Collected data entries
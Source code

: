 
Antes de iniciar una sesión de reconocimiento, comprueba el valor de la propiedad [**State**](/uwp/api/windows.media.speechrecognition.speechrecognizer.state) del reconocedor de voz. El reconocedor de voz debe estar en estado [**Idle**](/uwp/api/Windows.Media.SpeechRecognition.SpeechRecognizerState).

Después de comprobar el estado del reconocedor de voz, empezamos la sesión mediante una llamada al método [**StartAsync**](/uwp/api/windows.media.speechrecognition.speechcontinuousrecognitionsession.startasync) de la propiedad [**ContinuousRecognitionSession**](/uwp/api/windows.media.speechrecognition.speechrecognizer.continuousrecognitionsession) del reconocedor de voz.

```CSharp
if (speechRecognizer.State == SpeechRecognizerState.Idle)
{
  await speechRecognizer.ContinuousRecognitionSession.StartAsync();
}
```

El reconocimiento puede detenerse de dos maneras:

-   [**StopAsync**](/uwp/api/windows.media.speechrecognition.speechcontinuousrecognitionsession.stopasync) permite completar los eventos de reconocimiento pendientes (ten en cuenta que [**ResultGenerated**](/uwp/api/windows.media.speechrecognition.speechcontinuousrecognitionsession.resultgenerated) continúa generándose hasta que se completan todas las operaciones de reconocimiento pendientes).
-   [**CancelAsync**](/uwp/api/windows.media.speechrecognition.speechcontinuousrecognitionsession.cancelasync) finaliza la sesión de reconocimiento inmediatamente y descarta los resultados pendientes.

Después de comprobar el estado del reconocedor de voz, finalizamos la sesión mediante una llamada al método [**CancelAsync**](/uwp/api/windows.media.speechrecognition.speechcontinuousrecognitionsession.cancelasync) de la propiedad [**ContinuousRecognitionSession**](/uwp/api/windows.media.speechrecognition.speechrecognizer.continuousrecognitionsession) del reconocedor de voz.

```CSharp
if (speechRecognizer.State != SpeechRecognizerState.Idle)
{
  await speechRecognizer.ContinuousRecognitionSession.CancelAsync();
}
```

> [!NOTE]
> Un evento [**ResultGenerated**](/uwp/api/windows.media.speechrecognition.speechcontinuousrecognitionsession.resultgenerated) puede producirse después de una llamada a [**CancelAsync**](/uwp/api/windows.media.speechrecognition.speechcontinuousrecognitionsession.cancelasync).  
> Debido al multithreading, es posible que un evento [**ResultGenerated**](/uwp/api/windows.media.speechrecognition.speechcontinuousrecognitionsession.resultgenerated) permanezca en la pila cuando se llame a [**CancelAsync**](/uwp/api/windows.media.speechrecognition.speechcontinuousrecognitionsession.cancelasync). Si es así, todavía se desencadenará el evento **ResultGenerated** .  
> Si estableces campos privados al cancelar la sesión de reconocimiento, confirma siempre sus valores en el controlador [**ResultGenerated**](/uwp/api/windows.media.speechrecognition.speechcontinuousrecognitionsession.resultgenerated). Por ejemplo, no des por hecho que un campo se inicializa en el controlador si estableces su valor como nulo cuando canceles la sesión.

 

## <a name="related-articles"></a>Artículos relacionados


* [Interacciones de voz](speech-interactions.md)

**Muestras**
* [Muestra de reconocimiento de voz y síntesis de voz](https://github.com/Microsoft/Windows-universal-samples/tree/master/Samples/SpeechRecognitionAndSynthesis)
...
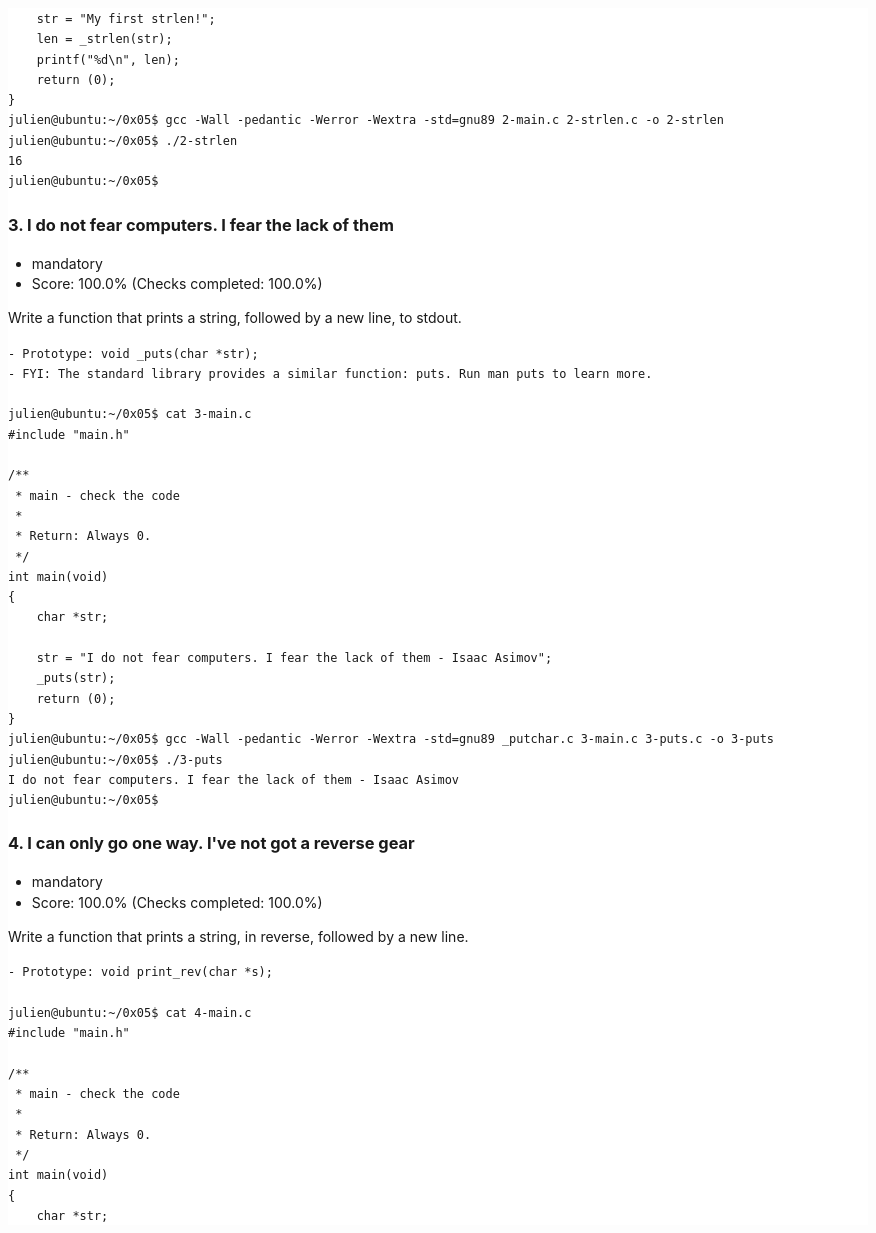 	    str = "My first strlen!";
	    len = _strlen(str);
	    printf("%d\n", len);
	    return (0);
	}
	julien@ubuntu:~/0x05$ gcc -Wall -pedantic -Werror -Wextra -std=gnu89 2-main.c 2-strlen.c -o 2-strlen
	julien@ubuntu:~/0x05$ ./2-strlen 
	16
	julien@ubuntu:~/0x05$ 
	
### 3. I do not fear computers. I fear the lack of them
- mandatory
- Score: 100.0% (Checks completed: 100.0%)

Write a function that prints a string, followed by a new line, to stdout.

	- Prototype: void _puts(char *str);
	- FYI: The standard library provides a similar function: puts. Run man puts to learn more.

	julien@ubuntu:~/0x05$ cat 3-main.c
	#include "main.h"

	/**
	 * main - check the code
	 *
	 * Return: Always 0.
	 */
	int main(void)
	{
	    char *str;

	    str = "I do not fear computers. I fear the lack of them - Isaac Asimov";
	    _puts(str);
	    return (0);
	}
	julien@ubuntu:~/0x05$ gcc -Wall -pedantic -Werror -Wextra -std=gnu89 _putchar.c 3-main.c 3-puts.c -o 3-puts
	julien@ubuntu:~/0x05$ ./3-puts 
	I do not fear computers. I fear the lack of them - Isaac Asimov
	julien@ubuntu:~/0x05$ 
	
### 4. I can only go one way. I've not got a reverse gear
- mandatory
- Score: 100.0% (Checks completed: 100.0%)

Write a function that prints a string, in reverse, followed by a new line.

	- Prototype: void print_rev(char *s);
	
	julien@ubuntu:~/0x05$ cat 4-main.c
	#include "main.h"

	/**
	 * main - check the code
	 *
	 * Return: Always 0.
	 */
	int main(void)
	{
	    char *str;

▸ **Instructions to follow**: Whichever lines of the data include the word "string", pull them out.

▸ **Answer to this exercise**:
Write a function that prints a string, followed by a new line, to stdout.
Write a function that prints a string, in reverse, followed by a new line.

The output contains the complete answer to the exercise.